Is there a simple, elegant way to deal(get rid of) with these rogue tiles?
I've tried a system of rules i.e.;
//same row going east
if(ob.row == co.row && ob.row == startNode.row && ob.col < co.col && ob.col > startNode.col && ob.c < co.c )
{
extraCost = co.c;
reason = 1;
break;
}
//same row going west
else if(ob.row == co.row && ob.row == startNode.row && ob.col > co.col && ob.col < startNode.col && ob.c < co.c )
{
extraCost = co.c;
reason = 2;
break;
}
Where "c" a a property representing the tile movement "cost" as the crow flies.

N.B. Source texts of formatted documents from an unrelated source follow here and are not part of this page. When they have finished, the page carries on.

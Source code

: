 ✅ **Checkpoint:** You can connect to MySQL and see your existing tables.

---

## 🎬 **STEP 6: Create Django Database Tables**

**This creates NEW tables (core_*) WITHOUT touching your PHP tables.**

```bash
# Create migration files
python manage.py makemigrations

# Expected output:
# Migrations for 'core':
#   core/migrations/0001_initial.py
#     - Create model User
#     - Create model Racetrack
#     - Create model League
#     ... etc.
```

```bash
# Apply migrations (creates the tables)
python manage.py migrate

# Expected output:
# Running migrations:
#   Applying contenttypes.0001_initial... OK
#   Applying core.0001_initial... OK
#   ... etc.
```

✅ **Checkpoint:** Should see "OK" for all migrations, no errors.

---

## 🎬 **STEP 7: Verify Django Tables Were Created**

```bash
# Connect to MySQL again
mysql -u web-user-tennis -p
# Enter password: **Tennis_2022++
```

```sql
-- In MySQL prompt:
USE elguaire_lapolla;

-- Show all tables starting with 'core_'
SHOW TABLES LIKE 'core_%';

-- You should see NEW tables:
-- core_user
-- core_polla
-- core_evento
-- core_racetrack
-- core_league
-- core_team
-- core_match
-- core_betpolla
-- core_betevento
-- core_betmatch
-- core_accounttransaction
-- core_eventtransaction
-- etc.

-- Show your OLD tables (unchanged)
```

But these seem to create as many problems as they solve.
//reusable tile grid
public static function makeTileGrid(entityLoc:Point,moveGrid:Array,travelMax:int,tsize:int = 64):Array
{
//node list
var nodeLst:Array = [];
//counter
var tileCount:int = 0;
//for tile naming
var co_ordX:String = "";
var co_ordY:String = "";
if(moveNode == null) var moveNode:Object;
//subtract the tile range from the current location
//tile range times two because you can go forewards
//or backwards tRange spaces
for (var col:int = travelMax * 2; col >=0;col--)
{
//placeX is an x value so you must multiply both row and tRange by the tile width
var placeX:Number = entityLoc.x - (travelMax*64 - col*64);
//trace(placeX);
for(var row:int = travelMax * 2; row >=0;row--)
{
var placeY:Number = entityLoc.y - (travelMax*64 - row*64);
//trace(moveGrid[col]);
//use tile grid map array
if(moveGrid[tileCount] == 1)
{
//use coordinates for the name value e.g.
co_ordX = col.toString();
co_ordY = row.toString();
moveNode = {col:col,row:row,obst:false,node:co_ordX+"-"+co_ordY,nX:placeX,nY:placeY,ph:0,h:0,g:0,f:0,c:0};
nodeLst.push(moveNode);
}
tileCount ++;
}
}
return nodeLst;
}
My grid code. In case.
Thanks guys,
james-
I think you should use a limited (distance-wise) breadth-first A* search right over that grid, with obstacles playing as walls in the algorithm. This will generate a set of reachable nodes each with distance_left attribute available, in a way that your "isolated tiles" will not get listed. Your code seems to just get the diamond pattern out of starting position and passage matrix, without actual check of the path distance.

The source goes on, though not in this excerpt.